In October 2014, San Francisco quietly passed a significant milestone. Over the previous year, more than half its home sales were worth at least a million dollars. Since then, million-dollar home sales have risen to 65 percent of the city’s market, up from 26 percent in 2011.
Some blame the rapid rise in million-dollar homes on developers’ greed—building large, luxury condominiums, they say, leads to gentrification and pricier homes. Those new glass-covered buildings do sell for a high price, with some units selling for more than $10 million.
This has led some to argue for limiting the construction of market-rate housing in the city and to focus instead on building affordable housing for the most vulnerable. This is an important and necessary goal, as the Urban Institute has documented in a number of publications, but this solution doesn’t have to restrict market-rate housing.
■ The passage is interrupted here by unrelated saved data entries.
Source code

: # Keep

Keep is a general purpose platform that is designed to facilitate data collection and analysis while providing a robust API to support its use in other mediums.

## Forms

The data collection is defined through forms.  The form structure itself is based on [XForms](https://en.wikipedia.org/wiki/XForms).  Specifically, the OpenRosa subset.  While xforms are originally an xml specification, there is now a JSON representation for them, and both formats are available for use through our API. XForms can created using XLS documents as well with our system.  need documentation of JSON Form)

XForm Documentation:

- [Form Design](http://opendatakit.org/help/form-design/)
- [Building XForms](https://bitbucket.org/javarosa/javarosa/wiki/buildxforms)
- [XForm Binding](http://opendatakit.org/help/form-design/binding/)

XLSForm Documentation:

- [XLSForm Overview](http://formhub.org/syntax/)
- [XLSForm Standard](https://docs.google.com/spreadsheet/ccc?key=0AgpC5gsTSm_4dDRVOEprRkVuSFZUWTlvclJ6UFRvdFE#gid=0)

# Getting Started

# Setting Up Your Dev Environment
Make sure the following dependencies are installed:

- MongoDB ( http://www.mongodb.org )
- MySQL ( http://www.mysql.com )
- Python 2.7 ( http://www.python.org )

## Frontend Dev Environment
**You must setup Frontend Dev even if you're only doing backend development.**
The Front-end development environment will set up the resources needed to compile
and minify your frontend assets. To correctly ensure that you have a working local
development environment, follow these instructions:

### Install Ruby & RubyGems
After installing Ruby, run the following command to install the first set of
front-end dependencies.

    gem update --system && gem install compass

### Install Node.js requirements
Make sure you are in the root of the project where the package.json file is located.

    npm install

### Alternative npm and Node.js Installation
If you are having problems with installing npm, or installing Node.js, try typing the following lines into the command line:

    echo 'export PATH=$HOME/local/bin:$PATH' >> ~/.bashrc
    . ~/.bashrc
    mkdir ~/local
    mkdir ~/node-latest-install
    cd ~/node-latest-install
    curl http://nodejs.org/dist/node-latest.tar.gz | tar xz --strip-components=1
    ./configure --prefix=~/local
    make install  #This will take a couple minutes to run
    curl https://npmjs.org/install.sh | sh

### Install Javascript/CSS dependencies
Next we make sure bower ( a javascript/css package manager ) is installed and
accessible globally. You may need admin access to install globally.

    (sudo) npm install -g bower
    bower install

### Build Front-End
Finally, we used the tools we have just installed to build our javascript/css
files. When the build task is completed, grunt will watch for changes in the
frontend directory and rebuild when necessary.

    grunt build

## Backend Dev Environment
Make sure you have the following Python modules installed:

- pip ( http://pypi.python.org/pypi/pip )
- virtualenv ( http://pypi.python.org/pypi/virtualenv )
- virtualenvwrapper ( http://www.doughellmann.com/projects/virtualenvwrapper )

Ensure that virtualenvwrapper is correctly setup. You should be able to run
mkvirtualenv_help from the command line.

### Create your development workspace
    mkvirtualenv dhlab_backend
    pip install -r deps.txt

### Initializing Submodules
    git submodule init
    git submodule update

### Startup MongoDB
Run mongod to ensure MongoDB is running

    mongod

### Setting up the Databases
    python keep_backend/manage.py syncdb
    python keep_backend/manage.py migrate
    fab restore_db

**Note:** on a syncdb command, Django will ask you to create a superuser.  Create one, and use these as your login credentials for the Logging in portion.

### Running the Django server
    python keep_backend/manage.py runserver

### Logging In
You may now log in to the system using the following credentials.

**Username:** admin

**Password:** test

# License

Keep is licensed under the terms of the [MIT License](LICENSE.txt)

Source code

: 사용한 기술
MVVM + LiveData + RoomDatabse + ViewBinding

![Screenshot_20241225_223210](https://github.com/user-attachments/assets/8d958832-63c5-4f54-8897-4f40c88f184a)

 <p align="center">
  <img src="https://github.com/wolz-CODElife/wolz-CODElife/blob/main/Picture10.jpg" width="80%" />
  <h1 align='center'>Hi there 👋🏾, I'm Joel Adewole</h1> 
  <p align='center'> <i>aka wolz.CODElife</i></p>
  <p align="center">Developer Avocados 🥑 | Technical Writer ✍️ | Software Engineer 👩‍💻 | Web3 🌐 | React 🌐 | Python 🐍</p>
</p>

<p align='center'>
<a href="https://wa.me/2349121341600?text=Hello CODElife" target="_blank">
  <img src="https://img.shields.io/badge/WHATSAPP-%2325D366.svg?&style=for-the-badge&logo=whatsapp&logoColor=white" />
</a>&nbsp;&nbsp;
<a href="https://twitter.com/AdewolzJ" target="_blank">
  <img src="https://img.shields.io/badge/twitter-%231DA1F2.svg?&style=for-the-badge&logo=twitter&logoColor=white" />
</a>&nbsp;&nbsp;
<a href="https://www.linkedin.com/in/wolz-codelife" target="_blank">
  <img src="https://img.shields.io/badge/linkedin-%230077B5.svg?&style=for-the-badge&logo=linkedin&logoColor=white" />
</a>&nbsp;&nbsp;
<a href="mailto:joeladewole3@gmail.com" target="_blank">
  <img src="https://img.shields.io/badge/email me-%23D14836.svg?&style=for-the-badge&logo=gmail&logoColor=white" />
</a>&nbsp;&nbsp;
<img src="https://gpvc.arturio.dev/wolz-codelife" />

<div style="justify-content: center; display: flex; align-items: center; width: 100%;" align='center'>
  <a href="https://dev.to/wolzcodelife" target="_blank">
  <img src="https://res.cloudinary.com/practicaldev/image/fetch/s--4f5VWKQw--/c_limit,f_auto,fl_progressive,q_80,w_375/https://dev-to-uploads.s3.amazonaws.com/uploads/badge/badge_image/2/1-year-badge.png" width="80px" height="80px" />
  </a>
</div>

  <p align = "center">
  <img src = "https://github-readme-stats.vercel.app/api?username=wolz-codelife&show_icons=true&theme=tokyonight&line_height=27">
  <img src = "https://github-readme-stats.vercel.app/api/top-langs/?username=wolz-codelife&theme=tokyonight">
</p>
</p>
New evidence from Urban’s data scientists, using data from the city’s Housing Inventory and Office of the Assessor-Recorder, contradicts the claim that a rise in million-dollar homes is primarily because of new construction. In 2016, at the height of the million-dollar home market of the past eight years, only 10 percent of home sales worth a million dollars or more were located in new complexes.
In other words, most million-dollar luxury sales come from existing housing stock, which, in many cases, is decades older than new units.
Of course, renovations of existing buildings and smaller construction projects might also play a role, but the data available indicate these are small factors. San Francisco’s building permit data show that just 2 percent of units spent at least $250,000 on a renovation or new construction project of less than 10 units, while new construction in buildings of 10 units or more represented 4 percent of the city’s units.
So what is driving the rapid rise in high-priced housing? The primary factor is that the demand for housing in the region has outstripped new supply. Between 2010 and 2015, as million-dollar homes became commonplace, the region added six times as many jobs as it did housing units, despite Census data indicating that people typically lived just two or three to a unit.
The region built office space, but not enough living space.
Many solutions to this issue are being considered, from easing regulations on second dwelling units on single-family lots, to reforming state environmental regulations, to streamlining approval for “infill” housing, but preventing new market-rate—or luxury—housing should not be one of them.